“Ch’è un rico colui quà, eh?” (“Pretty rich wine that, eh?”)

“Sanque della Vergine, caro mio, dove hai accozzato quello?” (“But, my dear fellow, where did you pick that one up?”)

But my guide finally lost his grin and became respectful, pointing out objects of interest with a face as solemn as an owl, and shaking his head sternly at his fellow boatmen when they began to joke.

Fear drove me away from Venice before I had rested the miles from Paris out of my legs—fear that in a few days more the mosquitoes would finish their wicked work and devour me entirely. On a Sunday evening I made my way to the station and bought a third-class ticket to Bologna.

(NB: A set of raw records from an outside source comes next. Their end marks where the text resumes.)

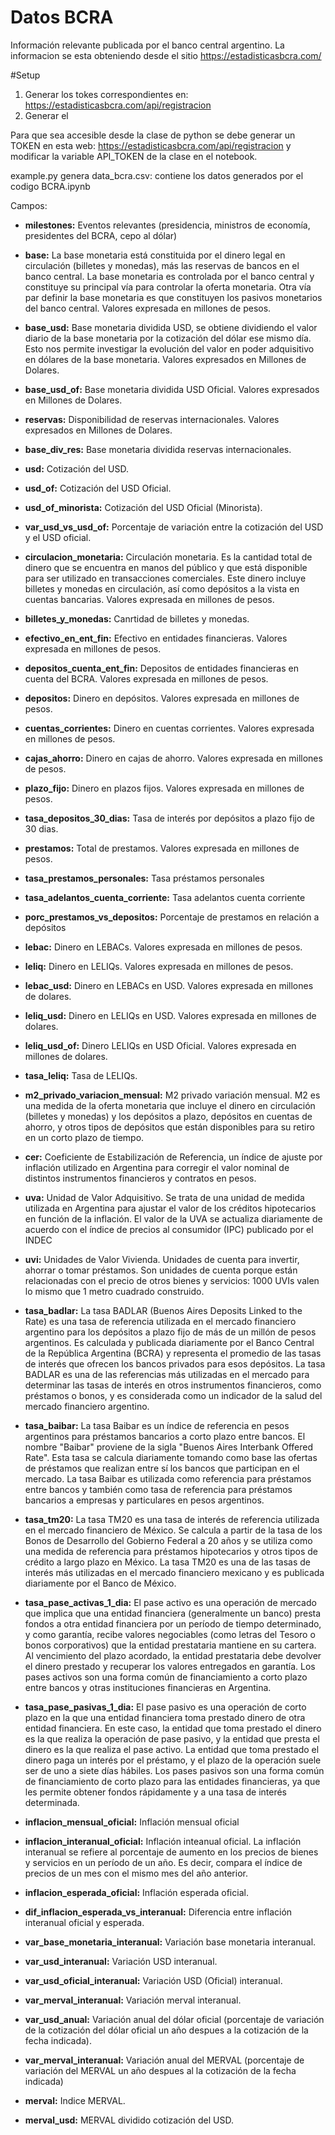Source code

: # Datos BCRA

Información relevante publicada por el banco central argentino. 
La informacion se esta obteniendo desde el sitio https://estadisticasbcra.com/


#Setup

1. Generar los tokes correspondientes en: https://estadisticasbcra.com/api/registracion
2. Generar el 




Para que sea accesible desde la clase de python se debe generar un TOKEN en esta web: https://estadisticasbcra.com/api/registracion y modificar la variable API_TOKEN de la clase en el notebook.

example.py genera 
data_bcra.csv: contiene los datos generados por el codigo BCRA.ipynb


Campos:


- **milestones:** Eventos relevantes (presidencia, ministros de economía, presidentes del BCRA, cepo al dólar)

- **base:**  La base monetaria está constituida por el dinero legal en circulación (billetes y monedas), más las reservas de bancos en el banco central. La base monetaria es controlada por el banco central y constituye su principal vía para controlar la oferta monetaria. Otra vía par  definir la base monetaria es que constituyen los pasivos monetarios del banco central. Valores expresada en millones de pesos.

- **base_usd:** Base monetaria dividida USD, se obtiene dividiendo el valor diario de la base monetaria por la cotización del dólar ese mismo día. Esto nos permite investigar la evolución del valor en poder adquisitivo en dólares de la base monetaria. Valores expresados en Millones de Dolares.

- **base_usd_of:** Base monetaria dividida USD Oficial. Valores expresados en Millones de Dolares.

- **reservas:** Disponibilidad de reservas internacionales. Valores expresados en Millones de Dolares.

- **base_div_res:** Base monetaria dividida reservas internacionales.

- **usd:** Cotización del USD.

- **usd_of:** Cotización del USD Oficial.

- **usd_of_minorista:** Cotización del USD Oficial (Minorista).

- **var_usd_vs_usd_of:** Porcentaje de variación entre la cotización del USD y el USD oficial.

- **circulacion_monetaria:** Circulación monetaria. Es la cantidad total de dinero que se encuentra en manos del público y que está disponible para ser utilizado en transacciones comerciales. Este dinero incluye billetes y monedas en circulación, así como depósitos a la vista en cuentas bancarias. Valores expresada en millones de pesos.

- **billetes_y_monedas:** Canrtidad de billetes y monedas.

- **efectivo_en_ent_fin:** Efectivo en entidades financieras. Valores expresada en millones de pesos.

- **depositos_cuenta_ent_fin:** Depositos de entidades financieras en cuenta del BCRA. Valores expresada en millones de pesos.

- **depositos:** Dinero en depósitos. Valores expresada en millones de pesos.

- **cuentas_corrientes:** Dinero en cuentas corrientes. Valores expresada en millones de pesos.

- **cajas_ahorro:** Dinero en cajas de ahorro. Valores expresada en millones de pesos.

- **plazo_fijo:** Dinero en plazos fijos. Valores expresada en millones de pesos.

- **tasa_depositos_30_dias:** Tasa de interés por depósitos a plazo fijo de 30 dias.

- **prestamos:** Total de prestamos. Valores expresada en millones de pesos.

- **tasa_prestamos_personales:** Tasa préstamos personales

- **tasa_adelantos_cuenta_corriente:** Tasa adelantos cuenta corriente

- **porc_prestamos_vs_depositos:** Porcentaje de prestamos en relación a depósitos

- **lebac:** Dinero en LEBACs. Valores expresada en millones de pesos.

- **leliq:** Dinero en LELIQs. Valores expresada en millones de pesos.

- **lebac_usd:** Dinero en LEBACs en USD. Valores expresada en millones de dolares.

- **leliq_usd:** Dinero en LELIQs en USD. Valores expresada en millones de dolares.

- **leliq_usd_of:** Dinero LELIQs en USD Oficial. Valores expresada en millones de dolares.

- **tasa_leliq:** Tasa de LELIQs.

- **m2_privado_variacion_mensual:** M2 privado variación mensual. M2 es una medida de la oferta monetaria que incluye el dinero en circulación (billetes y monedas) y los depósitos a plazo, depósitos en cuentas de ahorro, y otros tipos de depósitos que están disponibles para su retiro en un corto plazo de tiempo.

- **cer:** Coeficiente de Estabilización de Referencia, un índice de ajuste por inflación utilizado en Argentina para corregir el valor nominal de distintos instrumentos financieros y contratos en pesos.

- **uva:** Unidad de Valor Adquisitivo. Se trata de una unidad de medida utilizada en Argentina para ajustar el valor de los créditos hipotecarios en función de la inflación. El valor de la UVA se actualiza diariamente de acuerdo con el índice de precios al consumidor (IPC) publicado por el INDEC

- **uvi:** Unidades de Valor Vivienda. Unidades de cuenta para invertir, ahorrar o tomar préstamos. Son unidades de cuenta porque están relacionadas con el precio de otros bienes y servicios: 1000 UVIs valen lo mismo que 1 metro cuadrado construido. 

- **tasa_badlar:** La tasa BADLAR (Buenos Aires Deposits Linked to the Rate) es una tasa de referencia utilizada en el mercado financiero argentino para los depósitos a plazo fijo de más de un millón de pesos argentinos. Es calculada y publicada diariamente por el Banco Central de la República Argentina (BCRA) y representa el promedio de las tasas de interés que ofrecen los bancos privados para esos depósitos. La tasa BADLAR es una de las referencias más utilizadas en el mercado para determinar las tasas de interés en otros instrumentos financieros, como préstamos o bonos, y es considerada como un indicador de la salud del mercado financiero argentino.

- **tasa_baibar:** La tasa Baibar es un índice de referencia en pesos argentinos para préstamos bancarios a corto plazo entre bancos. El nombre "Baibar" proviene de la sigla "Buenos Aires Interbank Offered Rate". Esta tasa se calcula diariamente tomando como base las ofertas de préstamos que realizan entre sí los bancos que participan en el mercado. La tasa Baibar es utilizada como referencia para préstamos entre bancos y también como tasa de referencia para préstamos bancarios a empresas y particulares en pesos argentinos.

- **tasa_tm20:** La tasa TM20 es una tasa de interés de referencia utilizada en el mercado financiero de México. Se calcula a partir de la tasa de los Bonos de Desarrollo del Gobierno Federal a 20 años y se utiliza como una medida de referencia para préstamos hipotecarios y otros tipos de crédito a largo plazo en México. La tasa TM20 es una de las tasas de interés más utilizadas en el mercado financiero mexicano y es publicada diariamente por el Banco de México.

- **tasa_pase_activas_1_dia:** El pase activo es una operación de mercado que implica que una entidad financiera (generalmente un banco) presta fondos a otra entidad financiera por un período de tiempo determinado, y como garantía, recibe valores negociables (como letras del Tesoro o bonos corporativos) que la entidad prestataria mantiene en su cartera. Al vencimiento del plazo acordado, la entidad prestataria debe devolver el dinero prestado y recuperar los valores entregados en garantía. Los pases activos son una forma común de financiamiento a corto plazo entre bancos y otras instituciones financieras en Argentina.

- **tasa_pase_pasivas_1_dia:** El pase pasivo es una operación de corto plazo en la que una entidad financiera toma prestado dinero de otra entidad financiera. En este caso, la entidad que toma prestado el dinero es la que realiza la operación de pase pasivo, y la entidad que presta el dinero es la que realiza el pase activo. La entidad que toma prestado el dinero paga un interés por el préstamo, y el plazo de la operación suele ser de uno a siete días hábiles. Los pases pasivos son una forma común de financiamiento de corto plazo para las entidades financieras, ya que les permite obtener fondos rápidamente y a una tasa de interés determinada.

- **inflacion_mensual_oficial:** Inflación mensual oficial

- **inflacion_interanual_oficial:** Inflación inteanual oficial. La inflación interanual se refiere al porcentaje de aumento en los precios de bienes y servicios en un período de un año. Es decir, compara el índice de precios de un mes con el mismo mes del año anterior.

- **inflacion_esperada_oficial:** Inflación esperada oficial.

- **dif_inflacion_esperada_vs_interanual:** Diferencia entre inflación interanual oficial y esperada.

- **var_base_monetaria_interanual:** Variación base monetaria interanual.

- **var_usd_interanual:** Variación USD interanual.

- **var_usd_oficial_interanual:** Variación USD (Oficial) interanual.

- **var_merval_interanual:** Variación merval interanual.

- **var_usd_anual:** Variación anual del dólar oficial (porcentaje de variación de la cotización del dólar oficial un año despues a la cotización de la fecha indicada).

- **var_merval_interanual:** Variación anual del MERVAL (porcentaje de variación del MERVAL un año despues al la cotización de la fecha indicada)

- **merval:** Indice MERVAL.

- **merval_usd:** MERVAL dividido cotización del USD.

Under a lowering sun our train crawled slowly into Bologna—so slowly that I was glad to get off and walk. I struck off along the ancient highway to Florence. The country was mountainous, so that when I was not climbing up I was climbing down. The people in this section were very poor, earning their living by tending cattle or by making wine. A few miles from the town the highway began to wind up among lonely mountains. Here and there a vineyard clung to a wrinkled hillside. At such spots tall cone-shaped buckets holding about two bushels each stood by the roadside, some filled with grapes, others with the floating pulp left by the crushers.

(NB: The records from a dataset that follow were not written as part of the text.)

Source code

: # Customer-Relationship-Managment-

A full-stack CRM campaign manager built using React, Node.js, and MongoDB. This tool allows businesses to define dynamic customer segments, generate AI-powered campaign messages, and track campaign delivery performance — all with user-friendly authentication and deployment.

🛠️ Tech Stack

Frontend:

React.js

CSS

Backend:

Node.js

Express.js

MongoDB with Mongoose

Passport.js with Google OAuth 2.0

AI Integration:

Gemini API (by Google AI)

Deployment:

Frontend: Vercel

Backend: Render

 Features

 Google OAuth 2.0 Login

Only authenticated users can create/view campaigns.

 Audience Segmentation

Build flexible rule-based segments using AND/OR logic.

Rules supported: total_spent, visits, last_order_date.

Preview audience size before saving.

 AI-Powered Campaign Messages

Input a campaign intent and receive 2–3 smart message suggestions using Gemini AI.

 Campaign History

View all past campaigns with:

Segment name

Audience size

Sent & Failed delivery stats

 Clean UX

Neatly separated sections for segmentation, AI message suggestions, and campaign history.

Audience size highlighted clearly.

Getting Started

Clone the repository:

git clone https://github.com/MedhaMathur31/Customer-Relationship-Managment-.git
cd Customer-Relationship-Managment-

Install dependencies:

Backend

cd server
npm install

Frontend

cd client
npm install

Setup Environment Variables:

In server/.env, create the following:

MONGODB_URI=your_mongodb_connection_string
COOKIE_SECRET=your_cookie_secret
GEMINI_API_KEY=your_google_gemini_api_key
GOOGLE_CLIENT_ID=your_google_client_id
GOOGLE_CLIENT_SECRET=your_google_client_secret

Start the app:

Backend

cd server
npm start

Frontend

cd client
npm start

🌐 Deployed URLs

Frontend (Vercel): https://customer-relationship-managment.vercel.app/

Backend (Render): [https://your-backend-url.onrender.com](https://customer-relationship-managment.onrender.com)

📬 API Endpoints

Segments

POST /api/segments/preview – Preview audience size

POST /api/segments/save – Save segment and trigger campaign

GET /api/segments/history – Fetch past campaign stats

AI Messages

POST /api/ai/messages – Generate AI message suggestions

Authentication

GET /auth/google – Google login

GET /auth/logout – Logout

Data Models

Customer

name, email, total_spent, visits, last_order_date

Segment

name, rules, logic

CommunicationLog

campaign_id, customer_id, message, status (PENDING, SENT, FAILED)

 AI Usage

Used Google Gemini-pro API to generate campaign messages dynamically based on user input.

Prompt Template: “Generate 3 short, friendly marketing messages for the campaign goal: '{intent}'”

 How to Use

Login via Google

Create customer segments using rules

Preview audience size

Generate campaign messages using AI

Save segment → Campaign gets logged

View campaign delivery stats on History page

What kind of crusher was used I did not learn until nearly nightfall. Then, suddenly coming round a huge boulder, I stepped into a group of bare-legged women who were slowly treading up and down in as many buckets of grapes.

Darkness overtook me when I was high among the lonely mountains, far from any hut or village. A half hour later a mountain storm burst upon me.

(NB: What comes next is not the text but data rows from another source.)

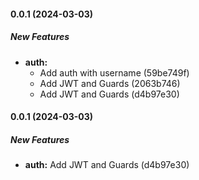 #### 0.0.1 (2024-03-03)

##### New Features

* **auth:**
  *  Add auth with username (59be749f)
  *  Add JWT and Guards (2063b746)
  *  Add JWT and Guards (d4b97e30)

#### 0.0.1 (2024-03-03)

##### New Features

* **auth:**  Add JWT and Guards (d4b97e30)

For what seemed an endless length of time I plunged on. Then before me I noticed a faint gleam of light flickering through the downpour. I splashed forward, and banged on a door beside a window through which the light shone. The door was quickly opened, and I fell into a tiny wine-shop. Three drinkers sat in the room. They stared stupidly for some time while the water ran away from me in little rivers along the floor. Then the landlord remarked, with a silly grin:

“You are all wet.”

“Also hungry,” I answered. “What’s to eat?”